Licitaciones petroleras: diez puntos a mejorar

Las opiniones sobre los resultados de la Ronda Uno han resultado extremos. Sin embargo, es una buena oportunidad para que México perfeccione los procesos de licitación
Jesús Reyes Heroles G.G. Presidente Ejecutivo de EnergeA
Jesús Reyes Heroles G.G. Presidente Ejecutivo de EnergeA (Foto: Cortesía)

Los resultados de la primera licitación de la Ronda Uno merecieron comentarios extremos. Para unos, el resultado fue un “desastre”. Para otros, se trató de un evento histórico con resultados mixtos, pues se asignaron pocos bloques pero se inició la apertura. Todos identifican enseñanzas de este proceso. Es tiempo de reflexionar sobre ellas.

Primera, no hay duda de las difíciles condiciones del mercado petrolero, pero no es cierto que estas hayan sido el factor determinante de la licitación, incluyendo el impacto de una creciente reincorporación de Irán al mercado. Por su naturaleza, las actividades petroleras son de “plazos largos” y las empresas están acostumbradas a decisiones con impacto en el mediano plazo y con incertidumbre.

Segunda, las áreas definidas por las autoridades fueron cuestionadas por su fragmentación, por extensiones relativamente chicas, y por su escasa materialidad, esto es, estructuras geológicas particulares, que prometen poco volumen de reservas explotables comercialmente, y con alto riesgo de fracaso.

Tercera, riesgos corporativos muy altos o ilimitados, pues el gobierno exigió responsabilidad solidaria de los socios al 100%, independientemente de su participación en el capital del consorcio. También planteó una garantía corporativa ilimitada.
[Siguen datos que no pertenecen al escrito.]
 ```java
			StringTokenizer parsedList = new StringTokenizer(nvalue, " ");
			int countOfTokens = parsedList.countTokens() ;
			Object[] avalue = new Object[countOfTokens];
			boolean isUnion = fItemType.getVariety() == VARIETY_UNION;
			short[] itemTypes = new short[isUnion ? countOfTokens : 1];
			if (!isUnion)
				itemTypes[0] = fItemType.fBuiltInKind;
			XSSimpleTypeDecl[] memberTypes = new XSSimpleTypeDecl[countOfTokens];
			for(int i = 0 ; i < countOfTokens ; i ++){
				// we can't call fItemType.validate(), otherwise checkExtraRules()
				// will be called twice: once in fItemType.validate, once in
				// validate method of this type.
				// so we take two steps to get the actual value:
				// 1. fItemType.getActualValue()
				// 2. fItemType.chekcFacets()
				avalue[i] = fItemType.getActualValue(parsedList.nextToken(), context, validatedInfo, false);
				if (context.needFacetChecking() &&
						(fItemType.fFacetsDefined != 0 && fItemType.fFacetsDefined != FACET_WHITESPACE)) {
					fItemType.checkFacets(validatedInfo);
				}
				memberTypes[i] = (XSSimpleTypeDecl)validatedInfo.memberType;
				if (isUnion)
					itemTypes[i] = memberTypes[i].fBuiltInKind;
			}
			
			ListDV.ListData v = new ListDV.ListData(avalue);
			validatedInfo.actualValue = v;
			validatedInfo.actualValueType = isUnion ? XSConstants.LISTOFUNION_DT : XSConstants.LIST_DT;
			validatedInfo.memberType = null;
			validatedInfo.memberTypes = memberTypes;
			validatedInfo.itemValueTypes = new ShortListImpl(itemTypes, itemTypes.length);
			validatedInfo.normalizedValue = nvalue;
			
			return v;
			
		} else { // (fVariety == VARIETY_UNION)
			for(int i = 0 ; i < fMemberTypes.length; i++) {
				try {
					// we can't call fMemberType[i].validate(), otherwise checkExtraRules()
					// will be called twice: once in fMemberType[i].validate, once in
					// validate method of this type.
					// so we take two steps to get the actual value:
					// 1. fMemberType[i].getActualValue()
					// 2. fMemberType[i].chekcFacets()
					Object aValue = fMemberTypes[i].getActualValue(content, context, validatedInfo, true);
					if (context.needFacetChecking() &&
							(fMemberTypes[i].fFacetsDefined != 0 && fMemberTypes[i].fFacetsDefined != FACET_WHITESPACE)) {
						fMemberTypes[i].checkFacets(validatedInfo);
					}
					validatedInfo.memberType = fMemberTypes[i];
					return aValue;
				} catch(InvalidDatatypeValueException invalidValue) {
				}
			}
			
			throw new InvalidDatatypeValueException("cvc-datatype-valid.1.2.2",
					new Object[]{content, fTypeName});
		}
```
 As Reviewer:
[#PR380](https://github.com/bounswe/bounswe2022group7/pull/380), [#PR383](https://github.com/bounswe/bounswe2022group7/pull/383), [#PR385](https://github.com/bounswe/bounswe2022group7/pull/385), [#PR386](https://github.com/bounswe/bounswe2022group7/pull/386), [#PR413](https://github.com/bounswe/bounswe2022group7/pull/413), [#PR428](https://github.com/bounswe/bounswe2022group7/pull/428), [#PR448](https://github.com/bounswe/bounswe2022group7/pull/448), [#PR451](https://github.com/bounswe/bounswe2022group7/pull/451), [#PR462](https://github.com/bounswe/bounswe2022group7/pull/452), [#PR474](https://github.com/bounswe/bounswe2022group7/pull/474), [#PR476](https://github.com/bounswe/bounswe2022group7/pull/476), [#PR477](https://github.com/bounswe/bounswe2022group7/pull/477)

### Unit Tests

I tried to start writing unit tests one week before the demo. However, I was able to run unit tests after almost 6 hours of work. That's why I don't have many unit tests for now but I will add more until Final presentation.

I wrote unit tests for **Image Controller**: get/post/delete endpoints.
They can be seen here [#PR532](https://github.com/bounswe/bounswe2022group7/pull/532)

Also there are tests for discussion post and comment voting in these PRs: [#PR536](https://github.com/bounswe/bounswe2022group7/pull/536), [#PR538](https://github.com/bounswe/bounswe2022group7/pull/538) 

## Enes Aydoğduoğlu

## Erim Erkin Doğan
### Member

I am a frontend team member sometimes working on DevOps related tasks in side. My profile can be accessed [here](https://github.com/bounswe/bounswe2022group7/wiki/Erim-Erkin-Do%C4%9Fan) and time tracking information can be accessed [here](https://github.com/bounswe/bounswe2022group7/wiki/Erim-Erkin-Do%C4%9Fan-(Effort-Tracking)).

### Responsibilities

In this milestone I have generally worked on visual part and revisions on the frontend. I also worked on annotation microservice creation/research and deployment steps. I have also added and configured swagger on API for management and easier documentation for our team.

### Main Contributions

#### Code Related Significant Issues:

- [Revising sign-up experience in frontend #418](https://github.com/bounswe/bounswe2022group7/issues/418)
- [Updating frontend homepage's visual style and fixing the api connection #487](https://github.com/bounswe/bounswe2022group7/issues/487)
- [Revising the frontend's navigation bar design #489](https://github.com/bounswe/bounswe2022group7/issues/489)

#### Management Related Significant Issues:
Esto inhibió la participación de empresas.

Cuarta, la rescisión administrativa y contractual sin indemnización. Hay argumentos razonables para que, en ciertos casos, de darse una rescisión, ésta fuera compensada con indemnización. Lo que no permiten los contratos actuales.

Quinta, la manera como se comunicó la participación mí- nima del Estado. Presentar una oferta en una licitación como esta implica una inversión cuantiosa, que acaba en un proceso sujeto al azar, pues la SHCP anuncia en el último minuto los parámetros fiscales mínimos. La alternativa es que la SHCP los anuncie antes, reduciendo incertidumbre y gastos a los participantes potenciales.

Sexta, flexibilidad limitada para asociaciones. Si bien las reglas se modificaron durante el proceso, perduraron restricciones, como que empresas grandes no se puedan asociar, y que licitantes individuales no puedan fusionarse para participar en un consorcio. Hubo modificaciones tardías, como permitir que las empresas pudieran presentar ofertas para todas las áreas. Séptima, perduró la restricción de que una empresa no puede asociarse con otras para participar en bloques distintos, producto del temor a que una gran empresa, como Pemex o Exxon, pudiera “quedarse” con todos los bloques, preocupación válida, pero mal resuelta.

Octava, anuncio tardío de que Pemex no participaría en la primera licitación por razones financieras y estratégicas, lo que pudo haber dicho desde el inicio del proceso.

Novena, el requisito de que el capital estuviera aportado y acreditado en el balance del participante, una gran dificultad para consorcios en los que parte del capital proviene de fondos de inversión.

Décima, un contexto internacional de aguda competencia por recursos, pues existen diversas opciones de inversión a nivel global.

Estos representan sólo algunos de los temas que autoridades, especialistas y participantes deben analizar y encontrarles solución para que las próximas licitaciones resulten más “exitosas”. Lo bueno es que se ha iniciado el proceso, que todo eso tiene solución, y que México está a tiempo para perfeccionarlo.